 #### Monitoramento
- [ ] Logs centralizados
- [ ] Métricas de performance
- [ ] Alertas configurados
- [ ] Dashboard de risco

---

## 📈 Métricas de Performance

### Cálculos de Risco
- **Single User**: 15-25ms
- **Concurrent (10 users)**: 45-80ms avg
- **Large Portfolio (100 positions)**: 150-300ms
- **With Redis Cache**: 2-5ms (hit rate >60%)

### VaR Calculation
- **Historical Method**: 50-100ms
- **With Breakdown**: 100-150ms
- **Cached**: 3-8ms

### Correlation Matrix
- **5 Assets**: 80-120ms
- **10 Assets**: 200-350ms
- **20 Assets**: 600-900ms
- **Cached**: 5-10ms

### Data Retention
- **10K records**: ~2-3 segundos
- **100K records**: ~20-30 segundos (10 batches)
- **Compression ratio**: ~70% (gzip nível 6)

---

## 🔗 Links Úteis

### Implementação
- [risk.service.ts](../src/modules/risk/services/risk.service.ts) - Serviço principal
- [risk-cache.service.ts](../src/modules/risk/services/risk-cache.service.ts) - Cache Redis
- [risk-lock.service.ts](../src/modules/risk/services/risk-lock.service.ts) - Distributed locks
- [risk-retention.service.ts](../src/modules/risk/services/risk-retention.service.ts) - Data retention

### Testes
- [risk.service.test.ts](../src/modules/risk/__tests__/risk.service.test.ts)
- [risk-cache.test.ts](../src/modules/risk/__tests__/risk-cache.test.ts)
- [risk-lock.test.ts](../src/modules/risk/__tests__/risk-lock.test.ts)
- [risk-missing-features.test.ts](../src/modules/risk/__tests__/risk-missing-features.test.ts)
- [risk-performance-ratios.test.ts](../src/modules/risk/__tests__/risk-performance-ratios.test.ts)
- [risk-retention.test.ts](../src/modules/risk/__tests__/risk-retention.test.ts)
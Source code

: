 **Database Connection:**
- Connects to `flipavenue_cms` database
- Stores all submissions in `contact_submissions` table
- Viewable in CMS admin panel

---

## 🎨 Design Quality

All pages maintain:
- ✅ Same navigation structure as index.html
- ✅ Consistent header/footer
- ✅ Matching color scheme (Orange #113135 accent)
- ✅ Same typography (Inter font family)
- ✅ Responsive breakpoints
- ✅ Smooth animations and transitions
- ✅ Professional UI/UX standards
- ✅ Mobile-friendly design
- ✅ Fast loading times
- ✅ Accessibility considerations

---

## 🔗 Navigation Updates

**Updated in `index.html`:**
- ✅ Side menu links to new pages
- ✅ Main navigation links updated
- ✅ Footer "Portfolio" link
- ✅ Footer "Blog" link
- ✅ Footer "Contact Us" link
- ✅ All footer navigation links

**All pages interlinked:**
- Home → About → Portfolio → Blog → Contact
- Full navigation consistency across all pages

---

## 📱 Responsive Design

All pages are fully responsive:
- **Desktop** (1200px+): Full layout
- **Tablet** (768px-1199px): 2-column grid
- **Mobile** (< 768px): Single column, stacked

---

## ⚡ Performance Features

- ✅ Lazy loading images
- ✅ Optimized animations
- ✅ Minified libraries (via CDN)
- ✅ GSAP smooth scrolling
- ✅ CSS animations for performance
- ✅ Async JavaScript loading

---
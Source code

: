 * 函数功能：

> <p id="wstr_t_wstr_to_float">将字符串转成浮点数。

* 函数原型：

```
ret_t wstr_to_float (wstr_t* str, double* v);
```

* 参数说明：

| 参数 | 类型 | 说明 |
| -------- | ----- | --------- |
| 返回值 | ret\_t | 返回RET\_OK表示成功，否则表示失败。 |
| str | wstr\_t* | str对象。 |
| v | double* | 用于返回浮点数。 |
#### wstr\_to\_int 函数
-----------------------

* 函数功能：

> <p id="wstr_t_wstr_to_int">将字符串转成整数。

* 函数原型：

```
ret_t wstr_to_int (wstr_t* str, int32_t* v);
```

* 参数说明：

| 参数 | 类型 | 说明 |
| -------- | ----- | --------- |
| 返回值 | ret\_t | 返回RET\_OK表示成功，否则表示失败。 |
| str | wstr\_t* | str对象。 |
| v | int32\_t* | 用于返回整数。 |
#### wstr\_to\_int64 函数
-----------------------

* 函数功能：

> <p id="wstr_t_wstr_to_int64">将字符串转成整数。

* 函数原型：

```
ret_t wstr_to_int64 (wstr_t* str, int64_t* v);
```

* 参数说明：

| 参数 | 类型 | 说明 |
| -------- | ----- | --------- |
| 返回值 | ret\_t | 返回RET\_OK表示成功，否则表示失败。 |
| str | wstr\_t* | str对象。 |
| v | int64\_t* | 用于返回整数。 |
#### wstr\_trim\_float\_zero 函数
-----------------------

□ □ □ □ □

▶ [WORK REQUIRED]
Your reply needs to reproduce all of the listing exactly.

▶ [ANSWER BOX]
 #### Monitoramento
- [ ] Logs centralizados
- [ ] Métricas de performance
- [ ] Alertas configurados
- [ ] Dashboard de risco

---

## 📈 Métricas de Performance

### Cálculos de Risco
- **Single User**: 15-25ms
- **Concurrent (10 users)**: 45-80ms avg
- **Large Portfolio (100 positions)**: 150-300ms
- **With Redis Cache**: 2-5ms (hit rate >60%)

### VaR Calculation
- **Historical Method**: 50-100ms
- **With Breakdown**: 100-150ms
- **Cached**: 3-8ms

### Correlation Matrix
- **5 Assets**: 80-120ms
- **10 Assets**: 200-350ms
- **20 Assets**: 600-900ms
- **Cached**: 5-10ms

### Data Retention
- **10K records**: ~2-3 segundos
- **100K records**: ~20-30 segundos (10 batches)
- **Compression ratio**: ~70% (gzip nível 6)

---

## 🔗 Links Úteis

### Implementação
- [risk.service.ts](../src/modules/risk/services/risk.service.ts) - Serviço principal
- [risk-cache.service.ts](../src/modules/risk/services/risk-cache.service.ts) - Cache Redis
- [risk-lock.service.ts](../src/modules/risk/services/risk-lock.service.ts) - Distributed locks
- [risk-retention.service.ts](../src/modules/risk/services/risk-retention.service.ts) - Data retention

### Testes
- [risk.service.test.ts](../src/modules/risk/__tests__/risk.service.test.ts)
- [risk-cache.test.ts](../src/modules/risk/__tests__/risk-cache.test.ts)
- [risk-lock.test.ts](../src/modules/risk/__tests__/risk-lock.test.ts)
- [risk-missing-features.test.ts](../src/modules/risk/__tests__/risk-missing-features.test.ts)
- [risk-performance-ratios.test.ts](../src/modules/risk/__tests__/risk-performance-ratios.test.ts)
- [risk-retention.test.ts](../src/modules/risk/__tests__/risk-retention.test.ts)
Source code

: **Database Connection:**
- Connects to `flipavenue_cms` database
- Stores all submissions in `contact_submissions` table
- Viewable in CMS admin panel

---

## 🎨 Design Quality

All pages maintain:
- ✅ Same navigation structure as index.html
- ✅ Consistent header/footer
- ✅ Matching color scheme (Orange #113135 accent)
- ✅ Same typography (Inter font family)
- ✅ Responsive breakpoints
- ✅ Smooth animations and transitions
- ✅ Professional UI/UX standards
- ✅ Mobile-friendly design
- ✅ Fast loading times
- ✅ Accessibility considerations

---

## 🔗 Navigation Updates

**Updated in `index.html`:**
- ✅ Side menu links to new pages
- ✅ Main navigation links updated
- ✅ Footer "Portfolio" link
- ✅ Footer "Blog" link
- ✅ Footer "Contact Us" link
- ✅ All footer navigation links

**All pages interlinked:**
- Home → About → Portfolio → Blog → Contact
- Full navigation consistency across all pages

---

## 📱 Responsive Design

All pages are fully responsive:
- **Desktop** (1200px+): Full layout
- **Tablet** (768px-1199px): 2-column grid
- **Mobile** (< 768px): Single column, stacked

---

## ⚡ Performance Features

- ✅ Lazy loading images
- ✅ Optimized animations
- ✅ Minified libraries (via CDN)
- ✅ GSAP smooth scrolling
- ✅ CSS animations for performance
- ✅ Async JavaScript loading

---
Source code

: * 函数功能：

> <p id="wstr_t_wstr_to_float">将字符串转成浮点数。

* 函数原型：

```
ret_t wstr_to_float (wstr_t* str, double* v);
```

* 参数说明：

| 参数 | 类型 | 说明 |
| -------- | ----- | --------- |
| 返回值 | ret\_t | 返回RET\_OK表示成功，否则表示失败。 |
| str | wstr\_t* | str对象。 |
| v | double* | 用于返回浮点数。 |
#### wstr\_to\_int 函数
-----------------------

* 函数功能：

> <p id="wstr_t_wstr_to_int">将字符串转成整数。

* 函数原型：

```
ret_t wstr_to_int (wstr_t* str, int32_t* v);
```

* 参数说明：

| 参数 | 类型 | 说明 |
| -------- | ----- | --------- |
| 返回值 | ret\_t | 返回RET\_OK表示成功，否则表示失败。 |
| str | wstr\_t* | str对象。 |
| v | int32\_t* | 用于返回整数。 |
#### wstr\_to\_int64 函数
-----------------------

* 函数功能：

> <p id="wstr_t_wstr_to_int64">将字符串转成整数。

* 函数原型：

```
ret_t wstr_to_int64 (wstr_t* str, int64_t* v);
```

* 参数说明：

| 参数 | 类型 | 说明 |
| -------- | ----- | --------- |
| 返回值 | ret\_t | 返回RET\_OK表示成功，否则表示失败。 |
| str | wstr\_t* | str对象。 |
| v | int64\_t* | 用于返回整数。 |
#### wstr\_trim\_float\_zero 函数
-----------------------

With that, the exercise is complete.